Recipe by KLHquilts
Had this last night at a friend's house, and it was FABULOUS. My friend kept saying, "This won't be the most delicious dinner you've ever had, but it's really healthy!" But she was wrong -- it was delicious. If you want to lighten the recipe, use cooking spray instead of oil, and use water chestnuts instead of almonds.
- 1 tablespoon oil
- 1 tablespoon ginger (use fresh ginger root, minced)
- 1 1⁄4 lbs boneless skinless chicken breasts, cut into bite-sized pieces
- 2 tablespoons rice vinegar
- 2 tablespoons teriyaki sauce
- 1 tablespoon honey
- 8 ounces dark sweet cherries (pitted and halved, or use dried cherries)

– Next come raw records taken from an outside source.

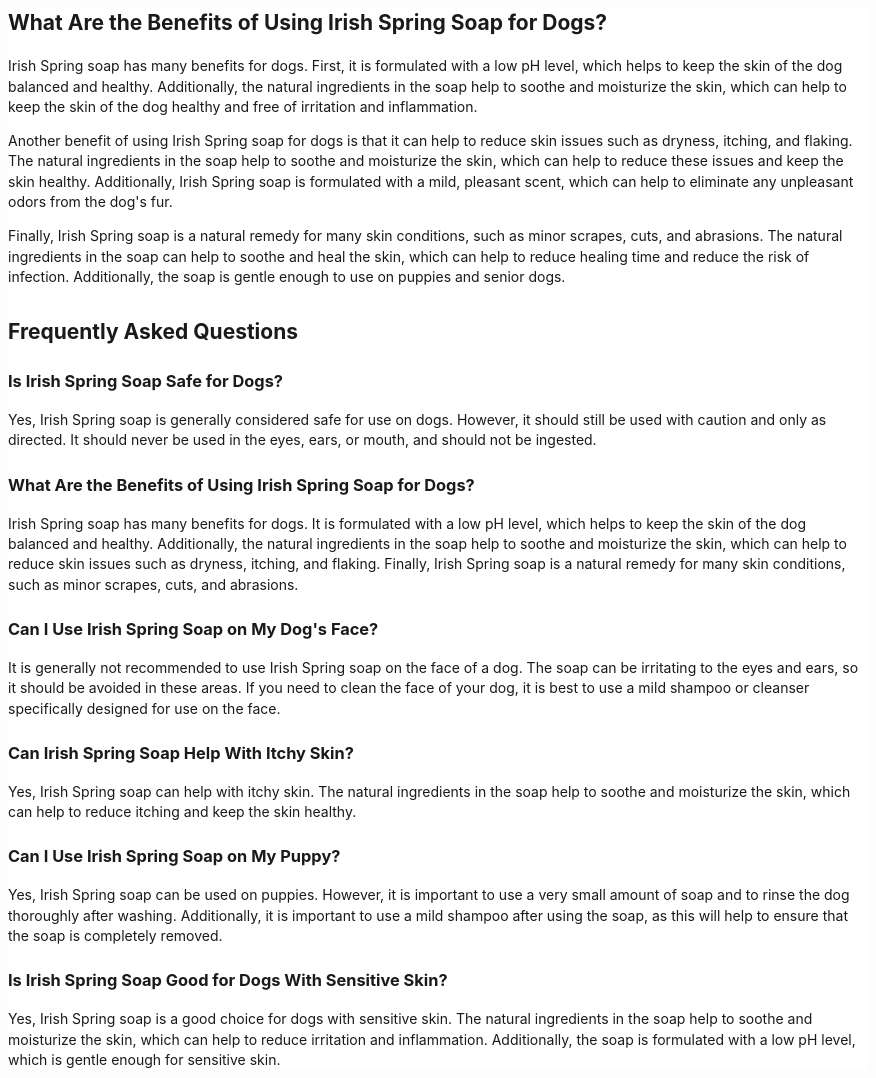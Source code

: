 <h2><b>What Are the Benefits of Using Irish Spring Soap for Dogs?</b></h2>

<p>Irish Spring soap has many benefits for dogs. First, it is formulated with a low pH level, which helps to keep the skin of the dog balanced and healthy. Additionally, the natural ingredients in the soap help to soothe and moisturize the skin, which can help to keep the skin of the dog healthy and free of irritation and inflammation.</p>

<p>Another benefit of using Irish Spring soap for dogs is that it can help to reduce skin issues such as dryness, itching, and flaking. The natural ingredients in the soap help to soothe and moisturize the skin, which can help to reduce these issues and keep the skin healthy. Additionally, Irish Spring soap is formulated with a mild, pleasant scent, which can help to eliminate any unpleasant odors from the dog's fur.</p>

<p>Finally, Irish Spring soap is a natural remedy for many skin conditions, such as minor scrapes, cuts, and abrasions. The natural ingredients in the soap can help to soothe and heal the skin, which can help to reduce healing time and reduce the risk of infection. Additionally, the soap is gentle enough to use on puppies and senior dogs.</p>

<h2><b>Frequently Asked Questions</b></h2>

<h3><b>Is Irish Spring Soap Safe for Dogs?</b></h3>

<p>Yes, Irish Spring soap is generally considered safe for use on dogs. However, it should still be used with caution and only as directed. It should never be used in the eyes, ears, or mouth, and should not be ingested.</p>

<h3><b>What Are the Benefits of Using Irish Spring Soap for Dogs?</b></h3>

<p>Irish Spring soap has many benefits for dogs. It is formulated with a low pH level, which helps to keep the skin of the dog balanced and healthy. Additionally, the natural ingredients in the soap help to soothe and moisturize the skin, which can help to reduce skin issues such as dryness, itching, and flaking. Finally, Irish Spring soap is a natural remedy for many skin conditions, such as minor scrapes, cuts, and abrasions.</p>

<h3><b>Can I Use Irish Spring Soap on My Dog's Face?</b></h3>

<p>It is generally not recommended to use Irish Spring soap on the face of a dog. The soap can be irritating to the eyes and ears, so it should be avoided in these areas. If you need to clean the face of your dog, it is best to use a mild shampoo or cleanser specifically designed for use on the face.</p>

<h3><b>Can Irish Spring Soap Help With Itchy Skin?</b></h3>

<p>Yes, Irish Spring soap can help with itchy skin. The natural ingredients in the soap help to soothe and moisturize the skin, which can help to reduce itching and keep the skin healthy.</p>

<h3><b>Can I Use Irish Spring Soap on My Puppy?</b></h3>

<p>Yes, Irish Spring soap can be used on puppies. However, it is important to use a very small amount of soap and to rinse the dog thoroughly after washing. Additionally, it is important to use a mild shampoo after using the soap, as this will help to ensure that the soap is completely removed.</p>

<h3><b>Is Irish Spring Soap Good for Dogs With Sensitive Skin?</b></h3>

<p>Yes, Irish Spring soap is a good choice for dogs with sensitive skin. The natural ingredients in the soap help to soothe and moisturize the skin, which can help to reduce irritation and inflammation. Additionally, the soap is formulated with a low pH level, which is gentle enough for sensitive skin.</p>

- 1 1⁄2 cups carrots, shredded
- 1⁄2 cup scallion, chopped
- 1⁄4 cup almonds, toasted and sliced
- 12 romaine leaves
Directions See How It's Made
- Heat one teaspoon of oil in a large skillet over medium-high heat. Add ginger and chicken and saute until cooked thoroughly (about 7-10 minutes). Set aside.
- In large bowl, whisk together the reserve two teaspoons of oil, rice vinegar, teriyaki sauce, and honey, until mixed thoroughly. Add chicken mixture, cherries, carrot, green onion, and almonds; toss together.
- To serve, spoon 1/12 of the chicken/cherry mixture onto the center of each lettuce leaf. Roll leaf around filling and serve.